1

Topic: LAMP server-side htmLawed setup

Greetings,

I would like to get htmLawed up and running on my server so that all source code generated by Drupal is cleaned up. The problem is, I found the Usage instructions in the Documentation to be rather limited. Furthermore, I have spent literally hours googling for basic setup tutorial/instructions and simply can't find anything. It appears to be rather simple but I am not a seasoned admin or php developer so I am not sure how to accomplish this. I would be very grateful if somebody would kindly provide me with some instructions... like where in my file system to put htmLaw.php and how to configure php.ini to recognize it and use it. As far as configuration, there is plenty of info available for that part.

Cheers
Kevin

2

Re: LAMP server-side htmLawed setup

Hi.

Can you clarify a bit?
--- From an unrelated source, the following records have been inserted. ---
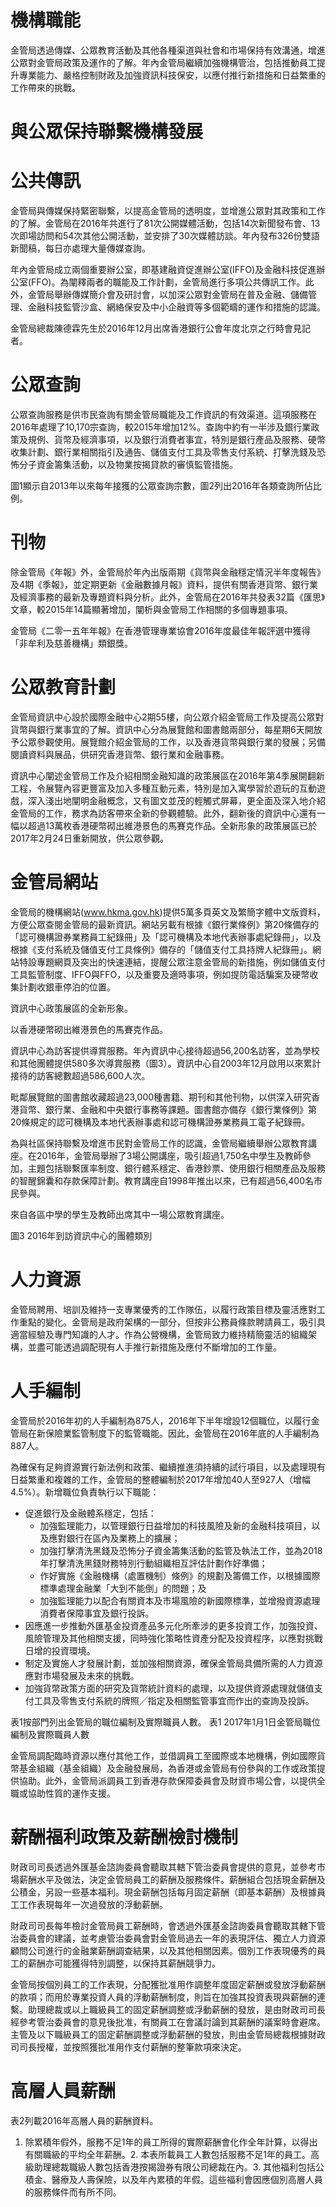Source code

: # 機構職能

金管局透過傳媒、公眾教育活動及其他各種渠道與社會和市場保持有效溝通，增進公眾對金管局政策及運作的了解。年內金管局繼續加強機構管治，包括推動員工提升專業能力、嚴格控制財政及加強資訊科技保安，以應付推行新措施和日益繁重的工作帶來的挑戰。

# 與公眾保持聯繫機構發展

# 公共傳訊

金管局與傳媒保持緊密聯繫，以提高金管局的透明度，並增進公眾對其政策和工作的了解。金管局在2016年共進行了81次公開媒體活動，包括14次新聞發布會、13次即場訪問和54次其他公開活動，並安排了30次媒體訪談。年內發布326份雙語新聞稿，每日亦處理大量傳媒查詢。

年內金管局成立兩個重要辦公室，即基建融資促進辦公室(IFFO)及金融科技促進辦公室(FFO)。為闡釋兩者的職能及工作計劃，金管局進行多項公共傳訊工作。此外，金管局舉辦傳媒簡介會及研討會，以加深公眾對金管局在普及金融、儲備管理、金融科技監管沙盒、網絡保安及中小企融資等多個範疇的運作和措施的認識。

金管局總裁陳德霖先生於2016年12月出席香港銀行公會年度北京之行時會見記者。

# 公眾查詢

公眾查詢服務是供市民查詢有關金管局職能及工作資訊的有效渠道。這項服務在2016年處理了10,170宗查詢，較2015年增加12%。查詢中約有一半涉及銀行業政策及規例、貨幣及經濟事項，以及銀行消費者事宜，特別是銀行產品及服務、硬幣收集計劃、銀行業相關指引及通告、儲值支付工具及零售支付系統、打擊洗錢及恐怖分子資金籌集活動，以及物業按揭貸款的審慎監管措施。

圖1顯示自2013年以來每年接獲的公眾查詢宗數，圖2列出2016年各類查詢所佔比例。

# 刊物

除金管局《年報》外，金管局於年內出版兩期《貨幣與金融穩定情況半年度報告》及4期《季報》，並定期更新《金融數據月報》資料，提供有關香港貨幣、銀行業及經濟事務的最新及專題資料與分析。此外，金管局在2016年共發表32篇《匯思》文章，較2015年14篇顯著增加，闡析與金管局工作相關的多個專題事項。

金管局《二零一五年年報》在香港管理專業協會2016年度最佳年報評選中獲得「非牟利及慈善機構」類銀獎。

# 公眾教育計劃

金管局資訊中心設於國際金融中心2期55樓，向公眾介紹金管局工作及提高公眾對貨幣與銀行業事宜的了解。資訊中心分為展覽館和圖書館兩部分，每星期6天開放予公眾參觀使用。展覽館介紹金管局的工作，以及香港貨幣與銀行業的發展；另備閱讀資料與展品，供研究香港貨幣、銀行業和金融事務。

資訊中心闡述金管局工作及介紹相關金融知識的政策展區在2016年第4季展開翻新工程，令展覽內容更豐富及加入多種互動元素，特別是加入寓學習於遊玩的互動遊戲，深入淺出地闡明金融概念，又有圖文並茂的輕觸式屏幕，更全面及深入地介紹金管局的工作，務求為訪客帶來全新的參觀體驗。此外，翻新後的資訊中心還有一幅以超過13萬枚香港硬幣砌出維港景色的馬賽克作品。全新形象的政策展區已於2017年2月24日重新開放，供公眾參觀。

# 金管局網站

金管局的機構網站(www.hkma.gov.hk)提供5萬多頁英文及繁簡字體中文版資料，方便公眾查閱金管局的最新資訊。網站另載有根據《銀行業條例》第20條備存的「認可機構證券業務員工紀錄冊」及「認可機構及本地代表辦事處紀錄冊」，以及根據《支付系統及儲值支付工具條例》備存的「儲值支付工具持牌人紀錄冊」。網站特設專題網頁及突出的快速連結，提醒公眾注意金管局的新措施，例如儲值支付工具監管制度、IFFO與FFO，以及重要及適時事項，例如提防電話騙案及硬幣收集計劃收銀車停泊的位置。

資訊中心政策展區的全新形象。

以香港硬幣砌出維港景色的馬賽克作品。

資訊中心為訪客提供導賞服務。年內資訊中心接待超過56,200名訪客，並為學校和其他團體提供580多次導賞服務（圖3）。資訊中心自2003年12月啟用以來累計接待的訪客總數超過586,600人次。

毗鄰展覽館的圖書館收藏超過23,000種書籍、期刊和其他刊物，以供深入研究香港貨幣、銀行業、金融和中央銀行事務等課題。圖書館亦備存《銀行業條例》第20條規定的認可機構及本地代表辦事處和認可機構證券業務員工電子紀錄冊。

為與社區保持聯繫及增進市民對金管局工作的認識，金管局繼續舉辦公眾教育講座。在2016年，金管局舉辦了3場公開講座，吸引超過1,750名中學生及教師參加，主題包括聯繫匯率制度、銀行體系穩定、香港鈔票、使用銀行相關產品及服務的智醒錦囊和存款保障計劃。教育講座自1998年推出以來，已有超過56,400名市民參與。

來自各區中學的學生及教師出席其中一場公眾教育講座。

圖3 2016年到訪資訊中心的團體類別

# 人力資源

金管局聘用、培訓及維持一支專業優秀的工作隊伍，以履行政策目標及靈活應對工作重點的變化。金管局是政府架構的一部分，但按非公務員條款聘請員工，吸引具適當經驗及專門知識的人才。作為公營機構，金管局致力維持精簡靈活的組織架構，並盡可能透過調配現有人手推行新措施及應付不斷增加的工作量。

# 人手編制

金管局於2016年初的人手編制為875人，2016年下半年增設12個職位，以履行金管局在新保險業監管制度下的監管職能。因此，金管局在2016年底的人手編制為887人。

為確保有足夠資源實行新法例和政策、繼續推進須持續的試行項目，以及處理現有日益繁重和複雜的工作，金管局的整體編制於2017年增加40人至927人（增幅4.5%）。新增職位負責執行以下職能：
- 促進銀行及金融體系穩定，包括：
    - 加強監理能力，以管理銀行日益增加的科技風險及新的金融科技項目，以及應對銀行在區內及業務上的擴展；
    - 加強打擊清洗黑錢及恐怖分子資金籌集活動的監管及執法工作，並為2018年打擊清洗黑錢財務特別行動組織相互評估計劃作好準備；
    - 作好實施《金融機構（處置機制）條例》的規劃及籌備工作，以根據國際標準處理金融業「大到不能倒」的問題；及
    - 加強監理能力以配合有關資本及市場風險的新國際標準，並增撥資源處理消費者保障事宜及銀行投訴。
- 因應進一步推動外匯基金投資產品多元化所牽涉的更多投資工作，加強投資、風險管理及其他相關支援，同時強化策略性資產分配及投資程序，以應對挑戰日增的投資環境。
- 制定及實施人才發展計劃，並加強相關資源，確保金管局具備所需的人力資源應對市場發展及未來的挑戰。
- 加強貨幣政策方面的研究及貨幣統計資料的處理，以及提供資源處理就儲值支付工具及零售支付系統的牌照╱指定及相關監管事宜而作出的查詢及投訴。

表1按部門列出金管局的職位編制及實際職員人數。
表1 2017年1月1日金管局職位編制及實際職員人數

金管局調配臨時資源以應付其他工作，並借調員工至國際或本地機構，例如國際貨幣基金組織（基金組織）及金融發展局，為香港或金管局有份參與的工作或政策提供協助。此外，金管局派調員工到香港存款保障委員會及財資市場公會，以提供全職或協助性質的運作支援。

# 薪酬福利政策及薪酬檢討機制

財政司司長透過外匯基金諮詢委員會聽取其轄下管治委員會提供的意見，並參考市場薪酬水平及做法，決定金管局員工的薪酬及服務條件。薪酬組合包括現金薪酬及公積金，另設一些基本福利。現金薪酬包括每月固定薪酬（即基本薪酬）及根據員工工作表現每年一次過發放的浮動薪酬。

財政司司長每年檢討金管局員工薪酬時，會透過外匯基金諮詢委員會聽取其轄下管治委員會的建議，並考慮管治委員會對金管局過去一年的表現評估、獨立人力資源顧問公司進行的金融業薪酬調查結果，以及其他相關因素。個別工作表現優秀的員工的薪酬亦可能獲得特別調整，以保持其薪酬競爭力。

金管局按個別員工的工作表現，分配獲批准用作調整年度固定薪酬或發放浮動薪酬的款項；而用於專業投資人員的浮動薪酬制度，則旨在加強其投資表現與薪酬的連繫。助理總裁或以上職級員工的固定薪酬調整或浮動薪酬的發放，是由財政司司長經參考管治委員會的意見後批准，有關員工在會議討論到其薪酬的議案時會避席。主管及以下職級員工的固定薪酬調整或浮動薪酬的發放，則由金管局總裁根據財政司司長授權，並按照獲批准用作支付薪酬的整筆款項來決定。

# 高層人員薪酬

表2列載2016年高層人員的薪酬資料。

1. 除累積年假外，服務不足1年的員工所得的實際薪酬會化作全年計算，以得出有關職級的平均全年薪酬。2. 本表所載員工人數包括服務不足1年的員工。高級助理總裁職級人數包括香港按揭證券有限公司總裁在內。3. 其他福利包括公積金、醫療及人壽保險，以及年內累積的年假。這些福利會因應個別高層人員的服務條件而有所不同。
Is it that you want to use htmLawed with the Drupal software?

Some usage notes regarding htmLawed; pardon me if they are too simple or if you can already surmise them.

(1) The htmLawed code is invoked like any other PHP code. For example, one can have a PHP file named example.php with following code in a sub-directory of the PHP-enabled web-server's root directory

<?php
include('htmLawed.php'); // htmLawed.php is in the same directory as example.php
$text = '<em>Hello world!</em>';
echo htmLawed($text);

htmLawed will be invoked when the web-server is called to process example.php (e.g., when a web-site visitor browses to the web-address http://my.web-server.com/example.php).
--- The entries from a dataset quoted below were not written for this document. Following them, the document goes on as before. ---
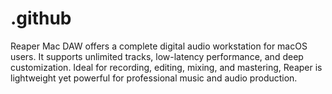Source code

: # .github
Reaper Mac DAW offers a complete digital audio workstation for macOS users. It supports unlimited tracks, low-latency performance, and deep customization. Ideal for recording, editing, mixing, and mastering, Reaper is lightweight yet powerful for professional music and audio production.
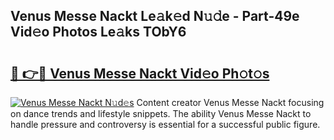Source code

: ## Venus Messe Nackt Le𝚊k𝚎d N𝚞𝚍e - Part-49e Vid𝚎o Photos Le𝚊ks TObY6

# <h2><a href="http://fb34knx.evod.top/?m=Venus+Messe+Nackt">🔗 👉🔴 Venus Messe Nackt Vid𝚎o Ph𝚘t𝚘s</a></h2>

[![Venus Messe Nackt N𝚞d𝚎s](https://i.imgur.com/8V9OHl7.gif)](http://fb34knx.evod.top/?m=Venus+Messe+Nackt)
Content creator Venus Messe Nackt focusing on dance trends and lifestyle snippets. The ability Venus Messe Nackt to handle pressure and controversy is essential for a successful public figure.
(2) For Drupal, there is an htmLawed module. Using it involves downloading the module files, placing them at the right location in the Drupal file-system on the web-server, and then configuring htmLawed behavior using Drupal's web-based administrative interface. See https://drupal.org/node/255900.

(3) The htmLawed code cannot handle HTML code that is used in the <head> section of HTML documents. If a full HTML document, such as the entire text of a .html file, is passed to htmLawed, htmLawed will corrupt the document structure. So, htmLawed (just by itself) shouldn't be used to process entire HTML documents, such as the complete output of the Drupal content management system. htmLawed in the Drupal htmLawed module mentioned above only handles text that users type in the Drupal forms for comments, blog posts, etc. online. Such text after various filtering/processing gets displayed in the <body> (and not <head>) section of HTML documents that are created on the fly by Drupal.
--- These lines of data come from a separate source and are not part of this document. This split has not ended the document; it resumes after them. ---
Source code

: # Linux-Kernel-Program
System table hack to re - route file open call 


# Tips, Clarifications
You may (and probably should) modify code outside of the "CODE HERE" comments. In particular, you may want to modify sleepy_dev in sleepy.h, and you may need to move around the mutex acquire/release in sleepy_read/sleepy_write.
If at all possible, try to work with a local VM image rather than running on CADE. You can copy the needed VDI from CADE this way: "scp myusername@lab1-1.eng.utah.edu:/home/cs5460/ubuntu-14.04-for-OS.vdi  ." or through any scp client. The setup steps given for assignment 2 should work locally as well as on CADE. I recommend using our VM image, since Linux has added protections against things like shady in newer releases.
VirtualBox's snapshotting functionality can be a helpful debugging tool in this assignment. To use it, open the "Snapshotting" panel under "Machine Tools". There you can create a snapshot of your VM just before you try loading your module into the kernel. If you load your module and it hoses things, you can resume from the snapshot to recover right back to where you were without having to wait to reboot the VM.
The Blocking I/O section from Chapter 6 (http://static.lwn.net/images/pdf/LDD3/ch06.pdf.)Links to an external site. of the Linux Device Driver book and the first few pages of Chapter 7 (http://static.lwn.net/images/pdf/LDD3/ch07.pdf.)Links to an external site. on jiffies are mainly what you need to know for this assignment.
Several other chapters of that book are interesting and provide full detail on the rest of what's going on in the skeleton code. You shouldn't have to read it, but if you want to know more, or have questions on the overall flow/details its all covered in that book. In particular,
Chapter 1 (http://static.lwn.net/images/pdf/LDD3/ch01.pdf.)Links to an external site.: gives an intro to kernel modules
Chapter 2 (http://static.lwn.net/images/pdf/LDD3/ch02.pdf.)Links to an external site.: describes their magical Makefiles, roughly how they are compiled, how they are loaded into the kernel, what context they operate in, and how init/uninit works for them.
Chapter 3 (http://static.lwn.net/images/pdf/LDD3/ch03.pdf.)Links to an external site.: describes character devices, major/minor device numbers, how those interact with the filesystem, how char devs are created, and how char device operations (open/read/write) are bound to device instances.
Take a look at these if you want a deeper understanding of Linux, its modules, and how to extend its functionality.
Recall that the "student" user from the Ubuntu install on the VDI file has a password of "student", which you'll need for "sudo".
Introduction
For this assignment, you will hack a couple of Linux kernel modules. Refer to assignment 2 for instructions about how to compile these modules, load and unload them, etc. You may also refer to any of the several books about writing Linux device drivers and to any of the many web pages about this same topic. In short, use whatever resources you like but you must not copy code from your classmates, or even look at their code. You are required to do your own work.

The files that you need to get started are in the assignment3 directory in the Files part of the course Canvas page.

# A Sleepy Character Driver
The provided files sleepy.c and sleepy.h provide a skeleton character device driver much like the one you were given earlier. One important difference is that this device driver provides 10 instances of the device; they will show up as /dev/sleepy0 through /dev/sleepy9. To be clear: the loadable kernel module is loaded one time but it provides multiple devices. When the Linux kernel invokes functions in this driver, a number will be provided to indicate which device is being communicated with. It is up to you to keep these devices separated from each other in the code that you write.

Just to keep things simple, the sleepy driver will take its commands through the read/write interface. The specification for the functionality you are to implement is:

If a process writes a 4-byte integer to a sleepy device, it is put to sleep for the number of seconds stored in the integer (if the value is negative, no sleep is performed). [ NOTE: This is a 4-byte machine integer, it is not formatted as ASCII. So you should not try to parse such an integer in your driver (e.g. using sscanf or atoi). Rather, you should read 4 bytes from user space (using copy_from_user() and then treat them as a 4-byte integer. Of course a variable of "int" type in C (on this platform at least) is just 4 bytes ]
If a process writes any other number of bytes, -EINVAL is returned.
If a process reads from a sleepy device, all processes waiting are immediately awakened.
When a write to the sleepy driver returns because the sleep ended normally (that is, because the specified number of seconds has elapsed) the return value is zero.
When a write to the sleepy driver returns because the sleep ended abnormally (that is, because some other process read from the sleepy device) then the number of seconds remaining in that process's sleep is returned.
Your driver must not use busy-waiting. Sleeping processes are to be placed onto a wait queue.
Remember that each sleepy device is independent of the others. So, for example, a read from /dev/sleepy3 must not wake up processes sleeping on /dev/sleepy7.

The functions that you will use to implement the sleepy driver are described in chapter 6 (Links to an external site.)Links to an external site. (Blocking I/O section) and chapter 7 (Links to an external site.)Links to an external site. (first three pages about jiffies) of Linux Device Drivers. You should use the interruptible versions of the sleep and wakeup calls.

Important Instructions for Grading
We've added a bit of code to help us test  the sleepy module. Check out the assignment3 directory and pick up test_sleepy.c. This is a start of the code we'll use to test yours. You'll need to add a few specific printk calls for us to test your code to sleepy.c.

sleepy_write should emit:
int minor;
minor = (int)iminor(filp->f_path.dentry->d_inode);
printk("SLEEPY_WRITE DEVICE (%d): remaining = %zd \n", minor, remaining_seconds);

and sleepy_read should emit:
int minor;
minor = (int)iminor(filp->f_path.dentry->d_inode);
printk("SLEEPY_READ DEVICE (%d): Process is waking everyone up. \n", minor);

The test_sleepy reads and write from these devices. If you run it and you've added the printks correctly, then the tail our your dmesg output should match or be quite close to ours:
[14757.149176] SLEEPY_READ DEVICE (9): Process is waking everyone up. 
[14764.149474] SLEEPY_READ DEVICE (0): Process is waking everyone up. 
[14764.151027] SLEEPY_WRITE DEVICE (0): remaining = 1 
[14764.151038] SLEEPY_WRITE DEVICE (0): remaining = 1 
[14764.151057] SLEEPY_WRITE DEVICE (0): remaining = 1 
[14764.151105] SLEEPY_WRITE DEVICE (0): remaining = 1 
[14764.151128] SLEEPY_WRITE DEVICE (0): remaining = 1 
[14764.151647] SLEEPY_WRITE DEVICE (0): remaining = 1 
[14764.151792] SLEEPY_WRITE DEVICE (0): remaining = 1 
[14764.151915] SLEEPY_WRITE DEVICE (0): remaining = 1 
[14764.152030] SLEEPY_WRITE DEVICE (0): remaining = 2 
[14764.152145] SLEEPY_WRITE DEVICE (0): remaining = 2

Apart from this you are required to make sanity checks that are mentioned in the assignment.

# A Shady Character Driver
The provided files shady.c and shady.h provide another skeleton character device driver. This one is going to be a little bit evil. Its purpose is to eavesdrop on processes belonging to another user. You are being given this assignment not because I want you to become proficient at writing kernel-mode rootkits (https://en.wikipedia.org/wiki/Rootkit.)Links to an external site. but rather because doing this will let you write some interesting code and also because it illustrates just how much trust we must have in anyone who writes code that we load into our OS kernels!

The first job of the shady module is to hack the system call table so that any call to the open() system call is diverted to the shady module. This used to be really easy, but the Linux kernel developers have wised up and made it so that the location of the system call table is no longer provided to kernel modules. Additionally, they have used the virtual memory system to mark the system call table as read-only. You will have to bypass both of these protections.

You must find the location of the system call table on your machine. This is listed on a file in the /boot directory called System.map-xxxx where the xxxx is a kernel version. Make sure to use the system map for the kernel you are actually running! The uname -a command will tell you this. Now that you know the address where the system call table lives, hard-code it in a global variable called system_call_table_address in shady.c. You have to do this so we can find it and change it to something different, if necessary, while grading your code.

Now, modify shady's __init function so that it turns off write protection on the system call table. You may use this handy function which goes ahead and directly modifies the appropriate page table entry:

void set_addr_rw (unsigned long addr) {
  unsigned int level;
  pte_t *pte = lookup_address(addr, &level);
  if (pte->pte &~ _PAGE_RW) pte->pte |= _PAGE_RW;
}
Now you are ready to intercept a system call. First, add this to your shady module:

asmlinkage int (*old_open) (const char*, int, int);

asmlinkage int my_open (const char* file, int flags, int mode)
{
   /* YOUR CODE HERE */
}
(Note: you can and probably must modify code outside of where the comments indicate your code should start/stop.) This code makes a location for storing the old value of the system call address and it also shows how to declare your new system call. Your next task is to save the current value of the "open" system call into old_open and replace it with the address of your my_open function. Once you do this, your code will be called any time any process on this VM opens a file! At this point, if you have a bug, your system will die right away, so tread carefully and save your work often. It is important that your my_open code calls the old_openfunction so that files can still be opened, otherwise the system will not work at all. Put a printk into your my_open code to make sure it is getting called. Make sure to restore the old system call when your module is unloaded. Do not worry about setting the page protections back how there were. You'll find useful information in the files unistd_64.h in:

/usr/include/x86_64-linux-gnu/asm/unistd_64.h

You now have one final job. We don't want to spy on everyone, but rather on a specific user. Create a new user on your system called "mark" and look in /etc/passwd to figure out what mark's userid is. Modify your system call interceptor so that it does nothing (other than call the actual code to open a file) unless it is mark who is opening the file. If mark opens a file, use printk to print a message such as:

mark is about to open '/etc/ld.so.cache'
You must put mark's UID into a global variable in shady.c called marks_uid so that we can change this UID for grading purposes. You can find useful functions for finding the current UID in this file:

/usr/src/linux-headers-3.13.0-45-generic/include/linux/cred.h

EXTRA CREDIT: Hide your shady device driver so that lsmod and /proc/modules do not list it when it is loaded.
(4) There is no need to alter the php.ini file on the web-server in order to use htmLawed. As long as PHP is enabled on the server, htmLawed will work when appropriately invoked through PHP scripts.

(5) It is theoretically possible to have every HTML document generated on a web-server (regardless of what generated them: Drupal, a Wiki software, static HTML files, etc.) filtered through htmLawed before being sent over the internet to a web-site visitor. However, I have not seen such an implementation.

3

Re: LAMP server-side htmLawed setup

Hi,

Thanks for the reply. I was expecting to receive an e-mail notification when there was a response here and I did not. Glad I decided to check in anyway.

I use Drupal to build websites but I am not really interested in htmLawed for Drupal. I am more interested in having it nicely format the source code of every page generated by apache and php. So I guess I am trying to find out how to install it as a server-side filter so when viewing source code of any page generated by my server, whether Drupal, handcoded, or whatever it is processed and cleaned up by htmLawed.

Number (1) below lools like what I am after. But can I set it up to process the output of every page served by my server (e.g., answer #5)? You say you have not seen such an implementation so I am curious how perfectly structured beautified HTML is created when I look at some source code? I thought this was the result of using something like Tidy or htmLawed.

I really appreciate your help. I haven't been able to find much online. Perhaps I will write a tutorial on how to do this for others once I solve it.

Cheers
Kevin

4

Re: LAMP server-side htmLawed setup

I should also mention that if I could achieve this on a per site basis as opposed to per page basis as outline in (1)... that would work too. I would just like to achieve really tight, nicely formatted code which is hard to get when using systems that piece meal it together. Cheers Kevin

5

Re: LAMP server-side htmLawed setup

I think it will be best to use a module in Apache. There is at least one such module, mod_tidy; see http://mod-tidy.sourceforge.net/

It will filter/process Apache's HTML output using the HTML Tidy software.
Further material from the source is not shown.